(Lack of) Math Videos
I just saw a math video that showed a technique for multiplying two-digit numbers. I’ll share this trick with you in a minute. But I am dismayed that this video — along with so many other math videos I’ve seen on the web — are willing to show these tricks but not explain them. So I’m going to provide the trick, which I thought was pretty cool, along with an explanation as to why it works.
Before I do, though, I have to vent. Math videos on the web are a real problem. The ones I’ve seen generally do very little to promote conceptual understanding. Instead, the videos present skills without explanation, and the implicit message is that you don’t need to understand why it works — just do exactly as the videos say, and you’ll get the right answer. The issue is that students then see mathematics as a series of disconnected rules they need to memorize, instead of seeing it as the beautifully interconnected discipline that it is.
Okay, I’ll now step down from my soapbox and share the trick with you…

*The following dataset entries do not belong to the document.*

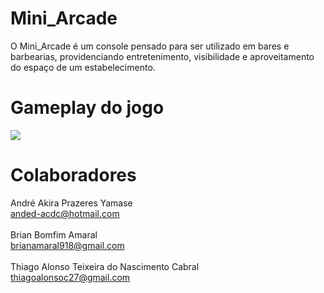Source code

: # Mini_Arcade

O Mini_Arcade é um console pensado para ser utilizado em bares e barbearias, providenciando entretenimento, visibilidade e aproveitamento do espaço de um estabelecimento.

# Gameplay do jogo

![](https://media.giphy.com/media/Xy20Vo9z4jGhCJjAeX/giphy.gif)

# Colaboradores
André Akira Prazeres Yamase\
anded-acdc@hotmail.com\
\
Brian Bomfim Amaral\
brianamaral918@gmail.com\
\
Thiago Alonso Teixeira do Nascimento Cabral\
thiagoalonsoc27@gmail.com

Take two numbers, both between 10 and 99, that meet the following criteria:
- Their tens digits are the same.
- The sum of their units digits is 10.
Here are some problems that meet these criteria:
- 22 × 28
- 74 × 76
- 33 × 37
- 55 × 55
I will now state the obvious — there are only 81 multiplication problems to which this trick applies. Still, I think it’s fun to explore the math underlying the trick.
To find the product, then, follow this process:
- Take the tens digit, and multiply it by one more than itself.
- Multiply the units digits.
- Finally, concatenate (put together) these two results to make a three- or four-digit number. (As noted in the comments below, if the result of Step 2 is a one-digit number, you’ll also need to put a 0 in front of it.)
Let’s take the first problem above, 22 × 28, to see how this works in practice.
- The tens digit is 2, so multiply 2 by one more than itself: 2 × 3 = 6.
- The units digits are 2 and 8, so multiply them: 2 × 8 = 16.
- Consequently, 22 × 28 = 616.
More generally, the trick could be explained with symbols. If the tens digit of each number is n, and the units digits are p and q, then we’re trying to find the product of (10n + p)(10n + q). Using the FOIL method from algebra gives
(10n + p)(10n + q) = 100n2 + 10n(p) + 10n(q) + pq = 100n2 + 10n(p + q) + pq
But since the criteria implies that p + q = 10, this becomes
100n2 + 10n(p + q) + pq = 100n2 + 100n + pq
This can be further refined to
100(n2 + n) + pq
and the important point, then, is realizing that n2 + n = n(n + 1). Which is just another way of saying that we’re going to take the tens digit, n, and multiply it by one more than itself.
And that’s it. The first part of the expression above, 100(n2 + n), gives the hundreds (and perhaps the thousands) digit, and the second part, pq, gives the tens and units digits.